It is rare to find things in life that are actually only good. ETFs seem like that, some kind of silver bullet for the financial markets. The funds, which track stock indexes such as the MSCI World World with 1,600 one-on-one companies, have revolutionized financial investing in recent years. They also allow ordinary investors to invest in the capital markets at low cost and in a broadly diversified manner. The stock markets have been booming for over a decade with interest rates at zero. ETFs are the ideal product to allow the general public to participate in this boom.
The latest figures show that the Germans are also increasingly convinced of these advantages. They have now invested 67 billion euros in ETFs and are saving three million ETF savings plans, mostly with monthly payments. As long as the stock markets continue to rise, everyone is happy.
With so many advantages, one wonders if ETFs have disadvantages. So far, this question has been asked almost only by economists and capital market researchers. They discussed the consequences of the increasing diffusion of index products on the control of companies and on the stock exchange listing. These discussions have so far been theoretical and abstract. But the more powerful ETFs become, the more their negative side effects appear. Product suppliers need to take these questions seriously and find answers quickly.
This became clear four weeks ago with the planned takeover of the residential construction group Deutsche Wohnen by its competitor Vonovia. This failed to meet the required shareholder quota and attributed this, among other things, to the fact that ETFs already hold 20 percent of Deutsche Wohnen shares. Since ETFs are designed to buy and sell stocks only when an index changes, they were unable to express their position on the intended takeover.

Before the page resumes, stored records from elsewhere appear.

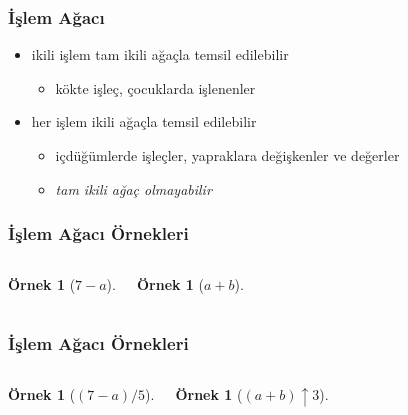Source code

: \documentclass[dvipsnames]{beamer}
\theoremstyle{definition}
\theoremstyle{example}
\newtheorem{ornek}[theorem]{Örnek}
\theoremstyle{plain}
\begin{document}
\begin{frame}
  \frametitle{İşlem Ağacı}

  \begin{itemize}
    \item ikili işlem tam ikili ağaçla temsil edilebilir
    \begin{itemize}
      \item kökte işleç, çocuklarda işlenenler
    \end{itemize}

    \pause
    \medskip
    \item her işlem ikili ağaçla temsil edilebilir
    \begin{itemize}
      \item içdüğümlerde işleçler, yapraklara değişkenler ve değerler
      \item \emph{tam ikili ağaç olmayabilir}
    \end{itemize}
  \end{itemize}
\end{frame}

\begin{frame}
  \frametitle{İşlem Ağacı Örnekleri}

  \begin{columns}[t]
    \begin{ornek}[$7-a$]
      \begin{center}
      \end{center}
    \end{ornek}

    \begin{ornek}[$a+b$]
      \begin{center}
      \end{center}
    \end{ornek}
  \end{columns}
\end{frame}

\begin{frame}
  \frametitle{İşlem Ağacı Örnekleri}

  \begin{columns}[t]
    \begin{ornek}[$(7-a)/5$]
      \begin{center}
      \end{center}
    \end{ornek}

    \begin{ornek}[$(a+b) \uparrow 3$]
      \begin{center}
      \end{center}
    \end{ornek}
  \end{columns}
\end{frame}
\end{document}
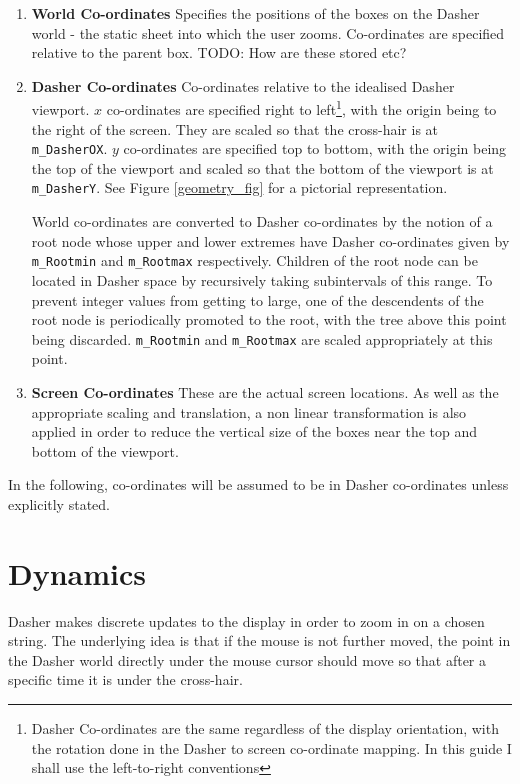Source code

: \documentclass{article}
\begin{document}
\begin{enumerate}
\item {\bf World Co-ordinates} Specifies the positions of the boxes on the Dasher world - the static sheet into which the user zooms. Co-ordinates are specified relative to the parent box. TODO: How are these stored etc?
\item {\bf Dasher Co-ordinates} Co-ordinates relative to the idealised Dasher viewport. $x$ co-ordinates are specified right to left\footnote{Dasher Co-ordinates are the same regardless of the display orientation, with the rotation done in the Dasher to screen co-ordinate mapping. In this guide I shall use the left-to-right conventions}, with the origin being to the right of the screen. They are scaled so that the cross-hair is at {\tt m\_DasherOX}. $y$ co-ordinates are specified top to bottom, with the origin being the top of the viewport and scaled so that the bottom of the viewport is at {\tt m\_DasherY}. See Figure \ref{geometry_fig} for a pictorial representation.

World co-ordinates are converted to Dasher co-ordinates by the notion of a root node whose upper and lower extremes have Dasher co-ordinates given by {\tt m\_Rootmin} and {\tt m\_Rootmax} respectively. Children of the root node can be located in Dasher space by recursively taking subintervals of this range. To prevent integer values from getting to large, one of the descendents of the root node is periodically promoted to the root, with the tree above this point being discarded. {\tt m\_Rootmin} and {\tt m\_Rootmax} are scaled appropriately at this point.

\item {\bf Screen Co-ordinates} These are the actual screen locations. As well as the appropriate scaling and translation, a non linear transformation is also applied in order to reduce the vertical size of the boxes near the top and bottom of the viewport.

\end{enumerate}

In the following, co-ordinates will be assumed to be in Dasher co-ordinates unless explicitly stated.

\section{Dynamics}

Dasher makes discrete updates to the display in order to zoom in on a chosen string. The underlying idea is that if the mouse is not further moved, the point in the Dasher world directly under the mouse cursor should move so that after a specific time it is under the cross-hair. 
\end{document}
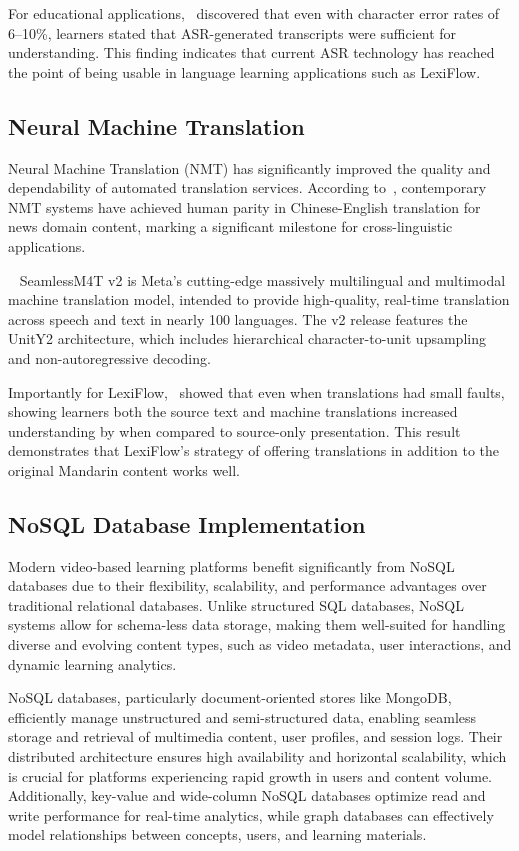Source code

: \documentclass[oneside]{utmthesis}
\begin{document}
For educational applications,~\citet{sutomo2024} discovered that even with character error rates of 6--10\%, learners stated that ASR-generated transcripts were sufficient for understanding. This finding indicates that current ASR technology has reached the point of being usable in language learning applications such as LexiFlow.
\subsection{Neural Machine Translation}
Neural Machine Translation (NMT) has significantly improved the quality and dependability of automated translation services.  According to~\citet{hassan2018}, contemporary NMT systems have achieved human parity in Chinese-English translation for news domain content, marking a significant milestone for cross-linguistic applications.

~\citet{barrault2023seamless}  SeamlessM4T v2 is Meta's cutting-edge massively multilingual and multimodal machine translation model, intended to provide high-quality, real-time translation across speech and text in nearly 100 languages.  The v2 release features the UnitY2 architecture, which includes hierarchical character-to-unit upsampling and non-autoregressive decoding.

Importantly for LexiFlow,~\citet{gary2024} showed that even when translations had small faults, showing learners both the source text and machine translations increased understanding by when compared to source-only presentation. This result demonstrates that LexiFlow's strategy of offering translations in addition to the original Mandarin content works well.

\subsection{NoSQL Database Implementation}
Modern video-based learning platforms benefit significantly from NoSQL databases due to their flexibility, scalability, and performance advantages over traditional relational databases. Unlike structured SQL databases, NoSQL systems allow for schema-less data storage, making them well-suited for handling diverse and evolving content types, such as video metadata, user interactions, and dynamic learning analytics.

NoSQL databases, particularly document-oriented stores like MongoDB, efficiently manage unstructured and semi-structured data, enabling seamless storage and retrieval of multimedia content, user profiles, and session logs. Their distributed architecture ensures high availability and horizontal scalability, which is crucial for platforms experiencing rapid growth in users and content volume. Additionally, key-value and wide-column NoSQL databases optimize read and write performance for real-time analytics, while graph databases can effectively model relationships between concepts, users, and learning materials.
\end{document}
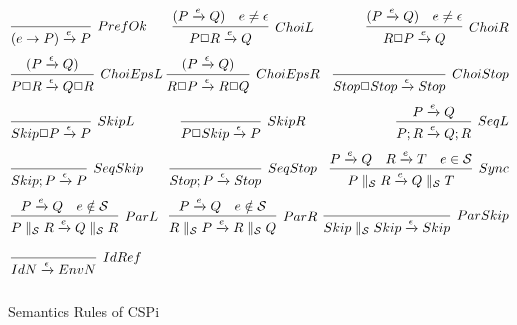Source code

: \documentclass{comjnl}
\begin{document}
\begin{figure*}
\caption{\label{fig:my-label} Semantics Rules of CSPi}
\[
\arraycolsep=1.4pt
\def\arraystretch{2.6}
\begin{array}{l c r}
\infer[PrefOk]{(e \rightarrow P) \xrightarrow{e}P}{} & \infer[ChoiL]{P \Box R \xrightarrow{e} Q}{(P \xrightarrow{e} Q) & e \neq \epsilon} & \infer[ChoiR]{R \Box P \xrightarrow{e} Q}{(P \xrightarrow{e} Q) & e \neq \epsilon} \\
\infer[ChoiEpsL]{P \Box R \xrightarrow{\epsilon} Q \Box R}{(P \xrightarrow{\epsilon} Q)} & \infer[ChoiEpsR]{R \Box P \xrightarrow{\epsilon} R \Box Q}{(P \xrightarrow{\epsilon} Q)} & \infer[ChoiStop]{Stop \Box Stop \xrightarrow{\epsilon} Stop}{} \\
\infer[SkipL]{Skip \Box P \xrightarrow{\epsilon} P}{} & \infer[SkipR]{P \Box Skip \xrightarrow{\epsilon} P}{} & \infer[SeqL]{P ; R \xrightarrow{e} Q ; R}{P \xrightarrow{e} Q} \\
\infer[SeqSkip]{Skip ; P \xrightarrow{\epsilon} P}{} & \infer[SeqStop]{Stop ; P \xrightarrow{\epsilon} Stop}{} & \infer[Sync]{P \parallel_\mathcal{S} R \xrightarrow{e} Q \parallel_\mathcal{S} T}{P \xrightarrow{e} Q & R \xrightarrow{e} T & e \in \mathcal{S}} \\
\infer[ParL]{P \parallel_\mathcal{S} R \xrightarrow{e} Q \parallel_\mathcal{S} R}{P \xrightarrow{e} Q & e \notin \mathcal{S}} & \infer[ParR]{R \parallel_\mathcal{S} P \xrightarrow{e} R \parallel_\mathcal{S} Q}{P  \xrightarrow{e} Q & e \notin \mathcal{S}} & \infer[ParSkip]{Skip \parallel_\mathcal{S} Skip \xrightarrow{\epsilon} Skip}{} \\
\infer[IdRef]{Id N \xrightarrow{\epsilon} Env N}{}
\end{array}
\]
\end{figure*}
\end{document}
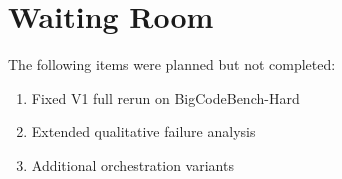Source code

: \documentclass[11pt]{article}
\begin{document}
\section{Waiting Room}

The following items were planned but not completed:

\begin{enumerate}
    \item Fixed V1 full rerun on BigCodeBench-Hard
    \item Extended qualitative failure analysis
    \item Additional orchestration variants
\end{enumerate}



\end{document}
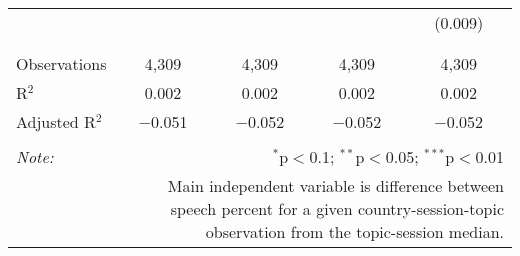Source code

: \begin{table}[!htbp]
\begin{tabular}{@{\extracolsep{5pt}}lcccc}
  &  &  &  & (0.009) \\ 
  & & & & \\ 
\hline \\[-1.8ex] 
Observations & 4,309 & 4,309 & 4,309 & 4,309 \\ 
R$^{2}$ & 0.002 & 0.002 & 0.002 & 0.002 \\ 
Adjusted R$^{2}$ & $-$0.051 & $-$0.052 & $-$0.052 & $-$0.052 \\ 
\hline 
\hline \\[-1.8ex] 
\textit{Note:}  & \multicolumn{4}{r}{$^{*}$p$<$0.1; $^{**}$p$<$0.05; $^{***}$p$<$0.01} \\ 
 & \multicolumn{4}{r}{Main independent variable is difference between speech percent for a given country-session-topic observation from the topic-session median.} \\ 
\end{tabular} 
\end{table} 
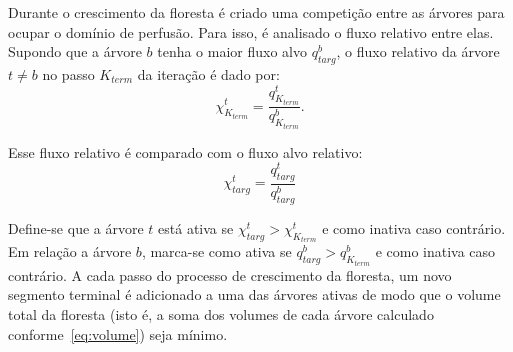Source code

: Durante o crescimento da floresta é criado uma competição entre as 
árvores para ocupar o domínio de perfusão. Para isso, é analisado o fluxo relativo entre elas.
Supondo que a árvore $b$ tenha o maior fluxo
alvo $q_{targ}^b$, o fluxo relativo da árvore $t\neq b$ no passo $K_{term}$ da
iteração é dado por:
\begin{equation}
 \chi_{K_{term}}^t = \dfrac{q_{K_{term}}^t}{q_{K_{term}}^b}\textrm{.}
 \label{eq:fluxo.relativo.temporario}
\end{equation}

Esse fluxo relativo é comparado com o fluxo alvo relativo:
\begin{equation}
 \chi_{targ}^t = \dfrac{q_{targ}^t}{q_{targ}^b}
 \label{eq:fluxo.relativo.total}
\end{equation}

Define-se que a árvore $t$ está ativa se $\chi_{targ}^t > \chi_{K_{term}}^t$ e como
inativa caso contrário. Em relação a árvore $b$, marca-se como ativa se
$q_{targ}^b > q_{K_{term}}^b$ e como inativa caso contrário. A cada passo do processo de
crescimento da floresta, um novo segmento terminal é adicionado a uma das árvores ativas 
de modo que o volume total da floresta (isto é, a soma dos volumes de cada árvore calculado 
conforme~\eqref{eq:volume}) seja mínimo.


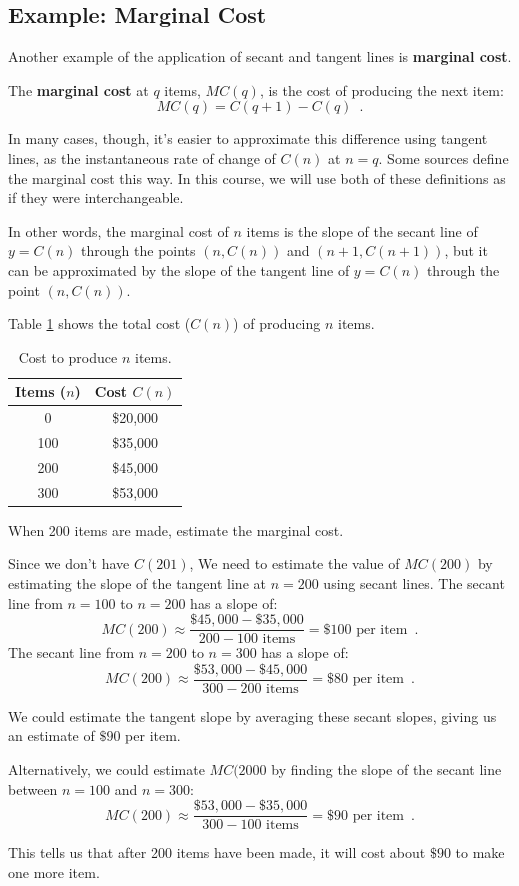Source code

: \subsection*{Example: Marginal Cost} 
\label{ssec:marginalcost}
Another example of the application of secant and tangent lines is {\bf marginal cost}. 
\begin{definition}
    The {\bf marginal cost} at $q$ items, $MC(q)$, is the cost of producing the next item:
$$MC(q)=C(q+1)-C(q) \enspace .$$

In many cases, though, it's easier to approximate this difference using tangent lines, as the instantaneous rate of change of $C(n)$ at $n=q$. Some sources define the marginal cost this way. In this course, we will use both of these definitions as if they were interchangeable.
\end{definition} 
In other words, the marginal cost of $n$ items is the slope of the secant line of $y=C(n)$ through the points $(n, C(n))$ and $(n+1, C(n+1))$, but it can be approximated by the slope of the tangent line of $y=C(n)$ through the point $(n, C(n))$. 
\begin{example}
Table \ref{tab:2-2-cost} shows the total cost ($C(n)$) of producing $n$ items.
\begin{table}[ht!]
\centering
\begin{tabular}{cc}
\toprule
Items ($n$)	& Cost $C(n)$ \\
\midrule
0	& \$20,000\\
100	& \$35,000\\
200	& \$45,000\\	
300	& \$53,000\\
\bottomrule
\end{tabular}
\caption{Cost to produce $n$ items.}
\label{tab:2-2-cost}
\end{table}

When 200 items are made, estimate the marginal cost.

\begin{solution}
Since we don't have $C(201)$, We need to estimate the value of $MC(200)$ by estimating the slope of the tangent line at $n=200$ using secant lines. The secant line from $n=100$ to $n=200$ has a slope of:
$$MC(200) \approx \frac{\$45,000-\$35,000}{200-100 \mbox{ items}} = \$100 \mbox{ per item} \enspace .$$
The secant line from $n=200$ to $n=300$ has a slope of:
$$MC(200) \approx \frac{\$53,000-\$45,000}{300-200 \mbox{ items}} = \$80 \mbox{ per item} \enspace .$$

We could estimate the tangent slope by averaging these secant slopes, giving us an estimate of $\$90$ per item. 

Alternatively, we could estimate $MC(2000$ by finding the slope of the secant line between $n=100$ and $n=300$:
$$MC(200) \approx \frac{\$53,000-\$35,000}{300-100 \mbox{ items}} = \$90 \mbox{ per item} \enspace .$$

This tells us that after 200 items have been made, it will cost about $\$90$ to make one more item.
    \end{solution}
\end{example}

This highlights a problem that threatens to worsen the proportion of ETFs in companies all the more: their providers are only replicating the index, they have no position in the stocks in the index, they do not analyze or control the quality or the quality of the companies. managed, that they respect ecological and social criteria, they do not give any assessment and do not contribute in any way to the pricing. ETFs leave all these functions, which are important for the functioning of the stock exchange, to active fund managers. You are passive in any relationship.
ETF providers themselves need to invest more in business analysis
This problem is not trivial because it touches the heart of shareholder democracy. Listed companies are funded by the general public. Special transparency requirements are imposed on them, because investors need to know what they are investing in. At the same time, owners need to control businesses and be able to exercise their veto power if they see them doing the wrong thing.
This control obligation is even stipulated by an EU directive that Germany has transposed into German law on joint-stock companies. Fund companies that do not adequately supervise companies on behalf of their investors are therefore liable to prosecution. ETF providers claim to exercise their voting rights at general meetings. But it is doubtful whether they invest sufficient economic resources in the analysis. After all, it’s their promise to customers to be cheap, not to control businesses.
There is only one way out of the dilemma: ETF providers need to invest more in the analysis of the companies themselves; they cannot leave this job to active fund managers alone. There is no such thing as good free corporate control. The downside for ETF providers will be that they will then have to make their products more expensive. But it should be worth it for them and also for their customers. Companies like VW or Wirecard that have been under-vetted have done a lot of damage recently – for investors and for society as a whole.